_Problem to work on_. Return the run of lines below that opens with the line containing "- 🎮 I love exploring" and closes with the line containing "Feel free to", keeping each one exact.

(Dataset entries)

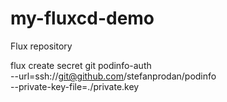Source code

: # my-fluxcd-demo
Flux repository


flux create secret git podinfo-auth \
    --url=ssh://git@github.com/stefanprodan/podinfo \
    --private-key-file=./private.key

...

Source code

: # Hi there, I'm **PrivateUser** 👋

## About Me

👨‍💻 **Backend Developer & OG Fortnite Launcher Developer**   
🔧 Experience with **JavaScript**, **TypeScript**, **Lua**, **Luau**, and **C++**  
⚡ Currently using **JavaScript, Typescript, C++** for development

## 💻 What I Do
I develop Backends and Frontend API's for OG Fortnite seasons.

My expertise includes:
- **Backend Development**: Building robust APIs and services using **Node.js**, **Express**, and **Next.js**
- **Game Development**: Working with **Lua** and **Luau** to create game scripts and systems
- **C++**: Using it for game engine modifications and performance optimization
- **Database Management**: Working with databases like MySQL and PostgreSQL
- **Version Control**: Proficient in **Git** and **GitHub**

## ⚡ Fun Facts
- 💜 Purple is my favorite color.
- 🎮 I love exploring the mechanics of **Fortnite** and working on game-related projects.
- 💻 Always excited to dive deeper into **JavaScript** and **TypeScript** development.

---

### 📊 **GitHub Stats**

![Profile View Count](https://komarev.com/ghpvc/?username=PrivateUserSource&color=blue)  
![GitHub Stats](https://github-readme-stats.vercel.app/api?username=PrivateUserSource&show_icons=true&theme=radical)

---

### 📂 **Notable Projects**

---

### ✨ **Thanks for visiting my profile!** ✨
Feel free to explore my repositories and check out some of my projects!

_Response area_.
- 🎮 I love exploring the mechanics of **Fortnite** and working on game-related projects.
- 💻 Always excited to dive deeper into **JavaScript** and **TypeScript** development.

---

### 📊 **GitHub Stats**

![Profile View Count](https://komarev.com/ghpvc/?username=PrivateUserSource&color=blue)  
![GitHub Stats](https://github-readme-stats.vercel.app/api?username=PrivateUserSource&show_icons=true&theme=radical)

---

### 📂 **Notable Projects**

---

### ✨ **Thanks for visiting my profile!** ✨
Feel free to explore my repositories and check out some of my projects!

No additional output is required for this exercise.